MATERIAL SUPPLIED —
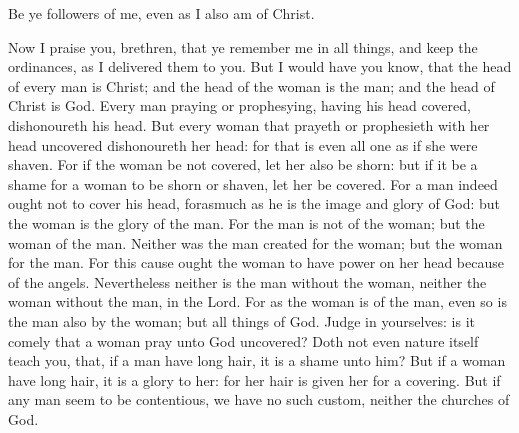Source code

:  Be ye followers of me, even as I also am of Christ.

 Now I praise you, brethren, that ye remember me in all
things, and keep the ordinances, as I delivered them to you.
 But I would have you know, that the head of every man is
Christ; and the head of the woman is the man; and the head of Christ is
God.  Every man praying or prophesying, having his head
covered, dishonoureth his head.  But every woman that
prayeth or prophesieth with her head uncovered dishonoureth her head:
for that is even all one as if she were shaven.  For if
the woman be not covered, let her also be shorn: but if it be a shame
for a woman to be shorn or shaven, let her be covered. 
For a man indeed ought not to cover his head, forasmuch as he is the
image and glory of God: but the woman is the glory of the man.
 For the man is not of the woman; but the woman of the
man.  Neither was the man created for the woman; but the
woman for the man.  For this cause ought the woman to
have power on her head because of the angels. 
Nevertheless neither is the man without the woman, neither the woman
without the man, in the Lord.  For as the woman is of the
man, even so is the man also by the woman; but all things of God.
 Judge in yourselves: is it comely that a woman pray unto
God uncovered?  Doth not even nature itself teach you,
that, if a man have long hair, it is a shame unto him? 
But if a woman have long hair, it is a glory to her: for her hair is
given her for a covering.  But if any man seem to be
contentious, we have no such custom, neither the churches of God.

==

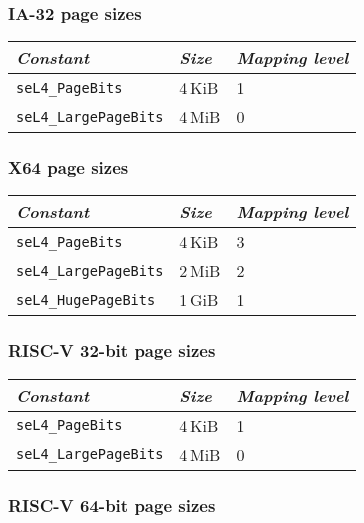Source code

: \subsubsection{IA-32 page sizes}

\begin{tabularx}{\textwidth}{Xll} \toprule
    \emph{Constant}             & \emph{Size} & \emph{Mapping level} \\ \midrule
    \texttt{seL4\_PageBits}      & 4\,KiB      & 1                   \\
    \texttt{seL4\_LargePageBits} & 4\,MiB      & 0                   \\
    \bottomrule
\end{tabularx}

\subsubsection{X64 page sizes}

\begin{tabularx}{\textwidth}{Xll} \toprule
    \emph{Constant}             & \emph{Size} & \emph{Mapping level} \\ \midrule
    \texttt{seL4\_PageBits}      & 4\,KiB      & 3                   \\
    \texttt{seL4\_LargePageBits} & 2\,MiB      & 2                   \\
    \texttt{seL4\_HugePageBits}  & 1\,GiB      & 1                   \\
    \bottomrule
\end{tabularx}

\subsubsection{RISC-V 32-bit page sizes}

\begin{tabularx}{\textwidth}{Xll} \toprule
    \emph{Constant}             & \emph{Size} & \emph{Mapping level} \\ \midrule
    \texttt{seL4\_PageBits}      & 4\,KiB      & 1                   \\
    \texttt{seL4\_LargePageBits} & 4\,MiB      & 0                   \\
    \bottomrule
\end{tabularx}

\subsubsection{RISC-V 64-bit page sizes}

TRY IT — From the material above, count the lines that include "dishonoureth" and give only the total.

EXERCISE RESULT — 2